Despite claims of an insect decline worldwide, our understanding of extinction risk in insects is incomplete. Using bionomic data of all odonate (603 dragonflies and damselflies) North American species, we assessed: a) regional extinction risk and whether this is related to local extirpation; b) whether these two patterns are similar altitudinally and latitudinally; and, c) areas of conservation concern. We used geographic range size as a predictor of regional extinction risk and body size, thermal limits and habitat association as predictors of local extirpation. We found that: a) greater regional extinction risk is related to narrow thermal limits, lotic habitat use and large body size (this in damselflies but not dragonflies); b) southern species are more climate-tolerant but with limited geographic range size than northern species; and, c) two priority areas for odonate conservation are the cold-temperate to sub-boreal Northeast USA and the Transversal Neo-Volcanic System. Our approach can be used to estimate insect extinction risk as it compensates for the lack of abundance data. 

odonata_NA-Rocha.csv

Odonata thorax size and related thermal properties.

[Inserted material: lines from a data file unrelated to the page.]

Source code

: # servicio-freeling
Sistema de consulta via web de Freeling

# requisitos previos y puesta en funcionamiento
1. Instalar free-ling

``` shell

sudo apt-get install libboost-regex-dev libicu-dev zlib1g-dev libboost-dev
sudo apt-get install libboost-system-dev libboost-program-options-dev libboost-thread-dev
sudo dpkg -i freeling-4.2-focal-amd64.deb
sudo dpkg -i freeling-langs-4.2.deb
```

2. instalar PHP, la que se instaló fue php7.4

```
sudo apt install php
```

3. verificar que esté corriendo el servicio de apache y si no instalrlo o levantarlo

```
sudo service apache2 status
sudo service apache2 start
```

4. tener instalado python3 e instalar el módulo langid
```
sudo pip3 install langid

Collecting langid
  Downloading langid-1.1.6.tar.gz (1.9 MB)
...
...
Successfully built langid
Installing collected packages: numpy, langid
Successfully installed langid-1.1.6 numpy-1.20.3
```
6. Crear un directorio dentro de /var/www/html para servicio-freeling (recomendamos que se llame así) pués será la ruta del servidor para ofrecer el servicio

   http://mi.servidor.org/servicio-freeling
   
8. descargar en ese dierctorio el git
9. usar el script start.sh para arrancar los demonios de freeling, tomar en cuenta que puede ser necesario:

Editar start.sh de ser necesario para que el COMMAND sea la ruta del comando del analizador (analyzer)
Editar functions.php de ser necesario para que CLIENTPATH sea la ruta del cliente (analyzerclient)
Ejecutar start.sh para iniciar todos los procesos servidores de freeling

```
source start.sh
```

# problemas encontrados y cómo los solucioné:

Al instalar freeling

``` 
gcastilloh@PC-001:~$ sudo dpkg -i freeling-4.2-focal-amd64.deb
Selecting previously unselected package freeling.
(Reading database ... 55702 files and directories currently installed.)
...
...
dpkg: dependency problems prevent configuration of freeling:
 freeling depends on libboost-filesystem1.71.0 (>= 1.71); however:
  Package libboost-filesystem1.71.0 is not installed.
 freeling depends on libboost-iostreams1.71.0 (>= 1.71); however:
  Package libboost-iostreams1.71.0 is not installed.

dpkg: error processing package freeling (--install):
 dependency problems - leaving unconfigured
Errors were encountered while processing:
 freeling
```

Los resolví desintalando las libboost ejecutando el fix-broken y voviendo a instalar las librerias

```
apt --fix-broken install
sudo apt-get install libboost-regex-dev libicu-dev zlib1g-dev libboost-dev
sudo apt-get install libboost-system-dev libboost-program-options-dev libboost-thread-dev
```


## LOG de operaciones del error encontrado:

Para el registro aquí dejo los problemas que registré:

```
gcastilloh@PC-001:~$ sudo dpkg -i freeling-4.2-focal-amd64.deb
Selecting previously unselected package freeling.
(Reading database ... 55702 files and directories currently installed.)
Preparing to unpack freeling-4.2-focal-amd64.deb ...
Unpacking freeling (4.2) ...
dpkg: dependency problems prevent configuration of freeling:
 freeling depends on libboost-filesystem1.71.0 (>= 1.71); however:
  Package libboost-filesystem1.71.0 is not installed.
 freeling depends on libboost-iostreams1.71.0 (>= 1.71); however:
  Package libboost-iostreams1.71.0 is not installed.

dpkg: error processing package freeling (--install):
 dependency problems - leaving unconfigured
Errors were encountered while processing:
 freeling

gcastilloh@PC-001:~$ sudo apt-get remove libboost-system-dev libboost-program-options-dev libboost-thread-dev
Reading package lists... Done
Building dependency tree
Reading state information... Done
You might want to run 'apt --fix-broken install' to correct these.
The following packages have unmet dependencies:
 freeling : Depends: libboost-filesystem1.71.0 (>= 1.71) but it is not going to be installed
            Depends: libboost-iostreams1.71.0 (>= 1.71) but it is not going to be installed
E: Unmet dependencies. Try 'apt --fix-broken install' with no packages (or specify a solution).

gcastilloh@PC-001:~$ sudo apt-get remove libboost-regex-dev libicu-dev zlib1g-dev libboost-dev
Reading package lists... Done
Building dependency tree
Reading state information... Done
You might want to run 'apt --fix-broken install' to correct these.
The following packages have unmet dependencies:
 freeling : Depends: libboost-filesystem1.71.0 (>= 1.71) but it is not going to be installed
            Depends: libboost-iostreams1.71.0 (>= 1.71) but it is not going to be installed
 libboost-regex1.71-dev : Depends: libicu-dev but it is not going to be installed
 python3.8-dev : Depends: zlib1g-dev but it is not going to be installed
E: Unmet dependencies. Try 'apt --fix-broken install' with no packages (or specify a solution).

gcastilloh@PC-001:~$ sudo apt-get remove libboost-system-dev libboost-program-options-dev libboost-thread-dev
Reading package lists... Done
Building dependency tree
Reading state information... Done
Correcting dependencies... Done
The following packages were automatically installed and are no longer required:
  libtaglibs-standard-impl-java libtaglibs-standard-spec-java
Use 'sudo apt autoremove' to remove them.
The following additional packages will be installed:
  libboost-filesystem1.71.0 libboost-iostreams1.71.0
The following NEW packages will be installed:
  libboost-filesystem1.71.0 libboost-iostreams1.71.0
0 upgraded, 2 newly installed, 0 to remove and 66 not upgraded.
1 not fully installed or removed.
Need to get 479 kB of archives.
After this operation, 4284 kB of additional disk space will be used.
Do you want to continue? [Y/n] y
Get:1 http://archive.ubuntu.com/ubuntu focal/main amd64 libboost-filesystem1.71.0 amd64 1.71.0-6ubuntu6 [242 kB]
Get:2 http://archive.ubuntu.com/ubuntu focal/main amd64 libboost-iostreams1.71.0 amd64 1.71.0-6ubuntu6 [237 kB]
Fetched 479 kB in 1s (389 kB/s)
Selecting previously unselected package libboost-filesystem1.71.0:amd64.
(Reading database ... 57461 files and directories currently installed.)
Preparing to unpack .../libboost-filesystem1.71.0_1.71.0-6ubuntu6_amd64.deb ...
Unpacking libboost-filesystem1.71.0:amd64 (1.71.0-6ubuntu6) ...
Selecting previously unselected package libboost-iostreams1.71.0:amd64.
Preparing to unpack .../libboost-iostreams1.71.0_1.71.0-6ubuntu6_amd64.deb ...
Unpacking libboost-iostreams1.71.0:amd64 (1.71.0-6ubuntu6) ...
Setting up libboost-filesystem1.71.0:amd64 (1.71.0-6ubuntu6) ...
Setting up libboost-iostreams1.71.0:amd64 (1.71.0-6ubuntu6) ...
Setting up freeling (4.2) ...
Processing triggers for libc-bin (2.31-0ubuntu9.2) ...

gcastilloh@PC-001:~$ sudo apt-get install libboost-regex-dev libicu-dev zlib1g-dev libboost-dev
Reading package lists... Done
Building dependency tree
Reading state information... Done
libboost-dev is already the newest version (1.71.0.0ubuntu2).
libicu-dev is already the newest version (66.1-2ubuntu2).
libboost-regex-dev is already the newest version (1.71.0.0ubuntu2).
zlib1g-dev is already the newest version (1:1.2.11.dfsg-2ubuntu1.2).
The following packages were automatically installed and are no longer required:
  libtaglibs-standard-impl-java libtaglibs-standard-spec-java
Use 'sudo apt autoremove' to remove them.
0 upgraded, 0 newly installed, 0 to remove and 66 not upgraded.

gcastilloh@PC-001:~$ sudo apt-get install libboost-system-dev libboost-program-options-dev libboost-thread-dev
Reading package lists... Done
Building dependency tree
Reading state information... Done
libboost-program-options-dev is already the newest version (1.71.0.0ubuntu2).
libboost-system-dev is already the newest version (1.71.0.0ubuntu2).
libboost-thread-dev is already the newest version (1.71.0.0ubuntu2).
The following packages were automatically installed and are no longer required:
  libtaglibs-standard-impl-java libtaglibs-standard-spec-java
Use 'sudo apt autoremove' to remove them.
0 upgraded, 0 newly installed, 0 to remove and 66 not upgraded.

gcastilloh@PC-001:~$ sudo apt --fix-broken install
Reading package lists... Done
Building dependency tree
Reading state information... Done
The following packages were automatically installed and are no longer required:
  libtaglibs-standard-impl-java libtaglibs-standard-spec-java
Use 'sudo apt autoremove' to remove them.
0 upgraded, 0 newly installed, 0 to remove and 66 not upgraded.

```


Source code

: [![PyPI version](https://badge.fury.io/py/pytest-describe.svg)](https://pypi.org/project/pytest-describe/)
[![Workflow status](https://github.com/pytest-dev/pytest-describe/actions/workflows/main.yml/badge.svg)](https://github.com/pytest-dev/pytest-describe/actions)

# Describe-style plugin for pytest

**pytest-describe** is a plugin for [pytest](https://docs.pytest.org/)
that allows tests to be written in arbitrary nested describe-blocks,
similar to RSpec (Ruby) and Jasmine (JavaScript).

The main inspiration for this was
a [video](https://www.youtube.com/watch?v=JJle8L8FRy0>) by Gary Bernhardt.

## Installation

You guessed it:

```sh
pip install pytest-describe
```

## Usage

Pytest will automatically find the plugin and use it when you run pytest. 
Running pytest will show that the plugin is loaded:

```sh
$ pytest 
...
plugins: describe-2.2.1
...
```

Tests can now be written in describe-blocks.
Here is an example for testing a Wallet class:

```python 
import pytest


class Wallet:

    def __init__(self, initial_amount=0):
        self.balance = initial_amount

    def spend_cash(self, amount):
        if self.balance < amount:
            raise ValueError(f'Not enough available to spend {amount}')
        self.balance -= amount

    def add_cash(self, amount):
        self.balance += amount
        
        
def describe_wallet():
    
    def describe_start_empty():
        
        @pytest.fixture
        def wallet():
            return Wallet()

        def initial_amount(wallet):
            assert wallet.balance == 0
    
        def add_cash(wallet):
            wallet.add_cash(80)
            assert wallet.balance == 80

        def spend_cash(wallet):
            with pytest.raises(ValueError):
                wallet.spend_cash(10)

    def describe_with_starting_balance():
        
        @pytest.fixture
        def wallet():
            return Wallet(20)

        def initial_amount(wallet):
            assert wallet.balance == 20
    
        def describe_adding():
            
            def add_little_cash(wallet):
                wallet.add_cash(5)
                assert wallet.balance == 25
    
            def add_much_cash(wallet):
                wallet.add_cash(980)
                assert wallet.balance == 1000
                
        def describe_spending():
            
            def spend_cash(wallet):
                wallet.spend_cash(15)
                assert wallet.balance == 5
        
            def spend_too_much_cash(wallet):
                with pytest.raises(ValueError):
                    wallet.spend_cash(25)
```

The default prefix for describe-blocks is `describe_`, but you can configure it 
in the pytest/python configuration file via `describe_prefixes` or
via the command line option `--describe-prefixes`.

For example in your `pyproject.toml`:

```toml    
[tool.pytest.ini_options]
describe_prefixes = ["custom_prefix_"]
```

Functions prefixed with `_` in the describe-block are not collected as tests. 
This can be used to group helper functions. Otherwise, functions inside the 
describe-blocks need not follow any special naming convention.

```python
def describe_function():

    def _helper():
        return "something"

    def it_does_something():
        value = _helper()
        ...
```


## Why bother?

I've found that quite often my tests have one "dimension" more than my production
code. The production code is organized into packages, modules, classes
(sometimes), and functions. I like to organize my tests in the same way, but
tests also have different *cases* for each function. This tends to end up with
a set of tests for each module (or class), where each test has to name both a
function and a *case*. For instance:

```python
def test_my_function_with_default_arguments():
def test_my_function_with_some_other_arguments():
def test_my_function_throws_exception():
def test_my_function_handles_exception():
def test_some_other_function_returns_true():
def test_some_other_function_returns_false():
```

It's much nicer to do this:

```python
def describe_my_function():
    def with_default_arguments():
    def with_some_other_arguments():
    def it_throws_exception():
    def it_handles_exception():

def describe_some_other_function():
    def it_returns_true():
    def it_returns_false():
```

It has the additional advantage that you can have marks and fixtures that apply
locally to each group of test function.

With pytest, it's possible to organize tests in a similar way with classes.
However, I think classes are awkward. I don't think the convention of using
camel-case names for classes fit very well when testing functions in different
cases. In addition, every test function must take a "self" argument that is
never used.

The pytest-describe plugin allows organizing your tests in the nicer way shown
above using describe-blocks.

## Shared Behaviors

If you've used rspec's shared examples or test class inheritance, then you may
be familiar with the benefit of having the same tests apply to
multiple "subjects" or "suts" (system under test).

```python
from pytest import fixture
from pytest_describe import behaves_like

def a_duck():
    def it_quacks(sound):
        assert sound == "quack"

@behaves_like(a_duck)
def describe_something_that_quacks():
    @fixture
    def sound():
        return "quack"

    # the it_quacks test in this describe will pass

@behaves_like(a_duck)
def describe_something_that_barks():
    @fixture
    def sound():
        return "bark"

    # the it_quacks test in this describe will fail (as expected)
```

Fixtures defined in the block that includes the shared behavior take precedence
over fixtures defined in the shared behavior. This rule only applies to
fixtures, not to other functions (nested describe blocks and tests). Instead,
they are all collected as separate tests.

Data on adult thorax size were mainly extracted for each species from the Encyclopedia Of Life. These were complemented with other sources such as http://natuurtijdschriften.nl/natuur and www.odonatephenotypicdatabase.org. Climatic tolerance was evaluated using a proxy of thermal tolerance, the average isothermality values (BIO3) across each species’ extent of occurrencel. The values of isothermality (BIO3) were taken from bioclimatic variables [49]. Habitat specialization was categorized by breeding habitat: lentic, lotic or no preference. 

Phylo_Odonata.nex

A super-tree was generated from Odonata mega-tree (Waller & Svensson, 2017) using the software Phylomatic Version 3 (Webb & Donoghue, 2005).Families were dated in Phylocom (Webb et al. 2005) using the bladj algorithm and taking into account the dating dates proposed by Davis et al. ( 2011). For each continuous trait (body size, climatic tolerance) we calculated Pagel’s lambda to quantify the strength of phylogenetic signal from zero (no signal) to one (Revell, 2012). We controlled for significant signal in subsequent modelling.

Waller JTJ., Svensson EI. 2017 Body size evolution in an old insect order: No evidence for Cope’s Rule in spite of fitness benefits of large size. Evolution (N. Y). 71, 2178–2193. (doi:10.1111/evo.13302) 

Webb C, Donoghue MJ. 2005 Phylomatic: tree assembly for applied phylogenetics. Mol. Ecol. Notes 5, 181–183. (doi:10.1111/j.1471-8286.2004.00829.x) 

Webb C., Ackerly D, Kembe S. 2008 Phylocom: software for the analysis of phylogenetic community structure and trait evolution. Bioinformatics 24, 2098–2100. 

Davis RB, Nicholson DBD., Saunders ELR, Mayhew P. PJ. 2011 Fossil gaps inferred from phylogenies alter the apparent nature of diversification in dragonflies and their relatives. BMC Evol. Biol. 11, 252. (doi:10.1186/1471-2148-11-252) 

Revell L. 2012 Phytools: an R package for phylogenetic comparative biology (and other things). Methods Ecol. Evol. 3, 217–223. 

coordenate_odonata-Rocha

Data were obtained from OdonataCentral, a storage and distribution hub for adult odonate records throughout North America and from CONABIO a storage site for, mainly, Mexican diversity.